**Exercise instructions:** When a line of the records below contains the string "dependency", copy that whole line.

**Entries provided:**
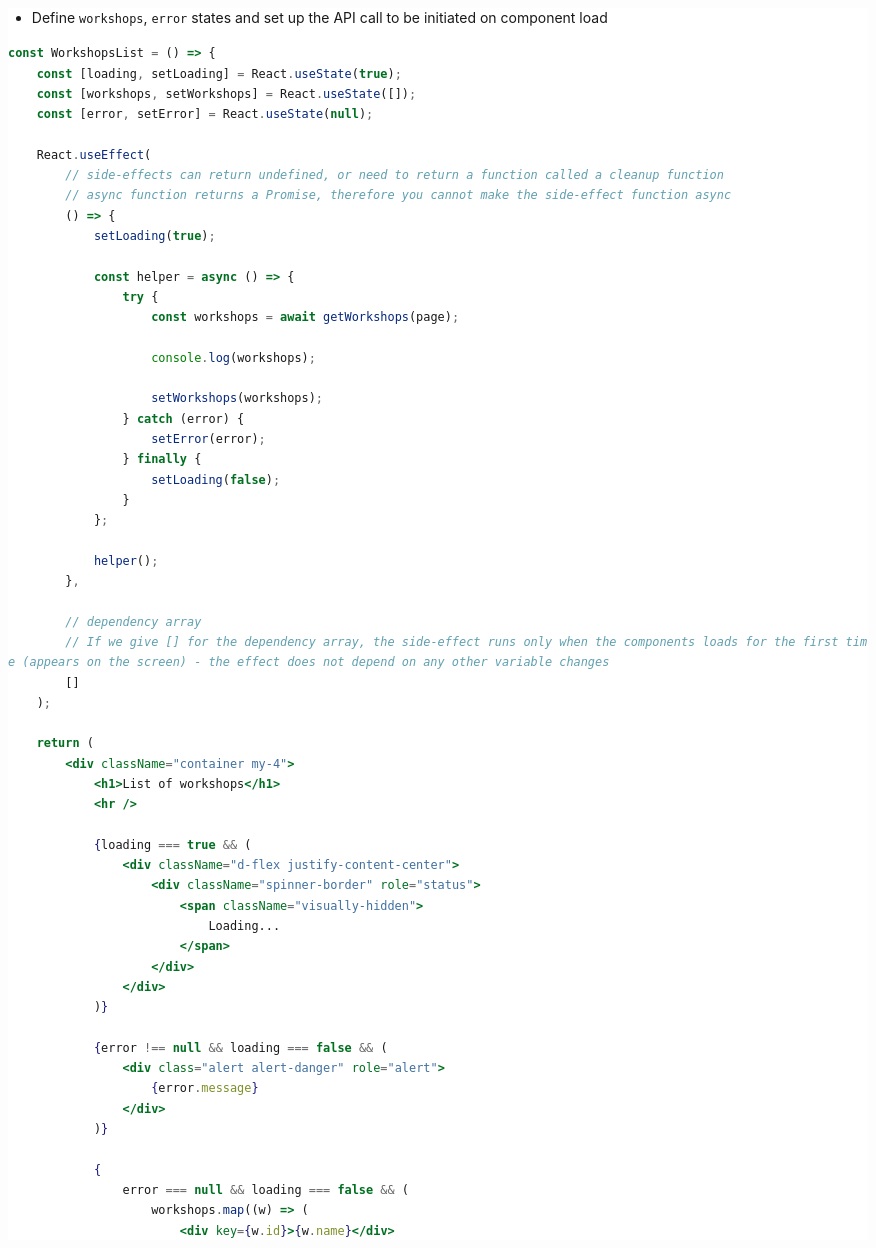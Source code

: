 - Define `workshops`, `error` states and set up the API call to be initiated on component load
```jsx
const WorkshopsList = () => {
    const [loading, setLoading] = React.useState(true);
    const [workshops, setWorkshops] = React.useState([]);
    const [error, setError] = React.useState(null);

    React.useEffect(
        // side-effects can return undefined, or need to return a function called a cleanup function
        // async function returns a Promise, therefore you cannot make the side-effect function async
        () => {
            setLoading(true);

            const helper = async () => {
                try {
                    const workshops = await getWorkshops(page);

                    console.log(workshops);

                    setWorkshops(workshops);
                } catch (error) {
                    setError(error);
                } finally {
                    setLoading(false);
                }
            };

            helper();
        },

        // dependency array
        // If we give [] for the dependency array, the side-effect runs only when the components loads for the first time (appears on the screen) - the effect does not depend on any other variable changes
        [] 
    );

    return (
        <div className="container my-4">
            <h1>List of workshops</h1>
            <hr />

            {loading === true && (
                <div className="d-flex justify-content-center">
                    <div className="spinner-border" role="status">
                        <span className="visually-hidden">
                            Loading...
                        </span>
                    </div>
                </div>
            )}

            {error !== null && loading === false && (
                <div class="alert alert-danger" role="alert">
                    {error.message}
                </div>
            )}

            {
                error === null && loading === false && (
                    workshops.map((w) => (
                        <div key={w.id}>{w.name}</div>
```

**Solved exercise:**
        // dependency array
        // If we give [] for the dependency array, the side-effect runs only when the components loads for the first time (appears on the screen) - the effect does not depend on any other variable changes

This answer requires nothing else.